= What is required =
Every line below that holds the word "abmelden" must be listed.

[Stored data]

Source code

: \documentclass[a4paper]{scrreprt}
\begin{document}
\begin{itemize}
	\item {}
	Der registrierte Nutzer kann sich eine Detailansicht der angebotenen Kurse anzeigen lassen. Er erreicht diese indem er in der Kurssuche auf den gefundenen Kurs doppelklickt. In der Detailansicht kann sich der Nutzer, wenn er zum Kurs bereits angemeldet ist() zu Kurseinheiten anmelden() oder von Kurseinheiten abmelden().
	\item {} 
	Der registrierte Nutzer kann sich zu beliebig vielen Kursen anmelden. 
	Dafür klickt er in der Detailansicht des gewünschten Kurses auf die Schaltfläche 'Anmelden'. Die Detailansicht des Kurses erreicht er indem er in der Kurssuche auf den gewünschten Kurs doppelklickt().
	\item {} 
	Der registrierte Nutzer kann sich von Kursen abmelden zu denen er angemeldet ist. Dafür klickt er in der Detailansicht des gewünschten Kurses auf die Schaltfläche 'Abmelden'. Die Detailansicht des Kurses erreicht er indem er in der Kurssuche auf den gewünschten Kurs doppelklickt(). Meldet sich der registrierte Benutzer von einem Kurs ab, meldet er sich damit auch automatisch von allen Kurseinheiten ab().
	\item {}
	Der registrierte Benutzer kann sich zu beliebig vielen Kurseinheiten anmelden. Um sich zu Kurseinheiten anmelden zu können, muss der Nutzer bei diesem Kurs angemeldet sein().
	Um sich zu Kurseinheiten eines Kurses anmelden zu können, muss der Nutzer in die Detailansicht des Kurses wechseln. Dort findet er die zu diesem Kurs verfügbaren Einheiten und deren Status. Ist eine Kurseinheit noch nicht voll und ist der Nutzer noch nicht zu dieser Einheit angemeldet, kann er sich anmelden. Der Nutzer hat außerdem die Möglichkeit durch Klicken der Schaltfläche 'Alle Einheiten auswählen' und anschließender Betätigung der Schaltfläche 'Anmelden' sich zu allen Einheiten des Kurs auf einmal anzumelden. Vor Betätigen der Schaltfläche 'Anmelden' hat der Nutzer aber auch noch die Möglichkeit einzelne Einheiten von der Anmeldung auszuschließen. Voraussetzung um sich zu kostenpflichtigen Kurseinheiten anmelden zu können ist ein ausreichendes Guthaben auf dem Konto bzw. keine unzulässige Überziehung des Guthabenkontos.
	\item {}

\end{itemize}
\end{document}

==

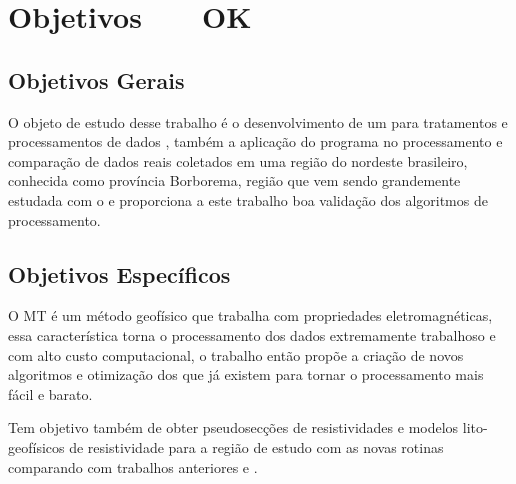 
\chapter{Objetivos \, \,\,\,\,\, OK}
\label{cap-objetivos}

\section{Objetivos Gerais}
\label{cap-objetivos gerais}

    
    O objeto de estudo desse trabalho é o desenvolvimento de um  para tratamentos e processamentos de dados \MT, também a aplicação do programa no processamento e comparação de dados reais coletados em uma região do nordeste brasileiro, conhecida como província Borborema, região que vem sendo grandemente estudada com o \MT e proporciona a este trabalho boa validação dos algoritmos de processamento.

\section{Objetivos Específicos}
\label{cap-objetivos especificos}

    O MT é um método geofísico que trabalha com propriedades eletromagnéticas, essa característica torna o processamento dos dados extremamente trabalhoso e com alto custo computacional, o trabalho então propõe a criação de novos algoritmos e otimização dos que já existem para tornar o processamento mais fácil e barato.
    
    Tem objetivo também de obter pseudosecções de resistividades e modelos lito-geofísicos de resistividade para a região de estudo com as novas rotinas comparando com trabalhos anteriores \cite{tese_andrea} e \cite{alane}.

= Answer space =
	Der registrierte Nutzer kann sich eine Detailansicht der angebotenen Kurse anzeigen lassen. Er erreicht diese indem er in der Kurssuche auf den gefundenen Kurs doppelklickt. In der Detailansicht kann sich der Nutzer, wenn er zum Kurs bereits angemeldet ist() zu Kurseinheiten anmelden() oder von Kurseinheiten abmelden().
	Der registrierte Nutzer kann sich von Kursen abmelden zu denen er angemeldet ist. Dafür klickt er in der Detailansicht des gewünschten Kurses auf die Schaltfläche 'Abmelden'. Die Detailansicht des Kurses erreicht er indem er in der Kurssuche auf den gewünschten Kurs doppelklickt(). Meldet sich der registrierte Benutzer von einem Kurs ab, meldet er sich damit auch automatisch von allen Kurseinheiten ab().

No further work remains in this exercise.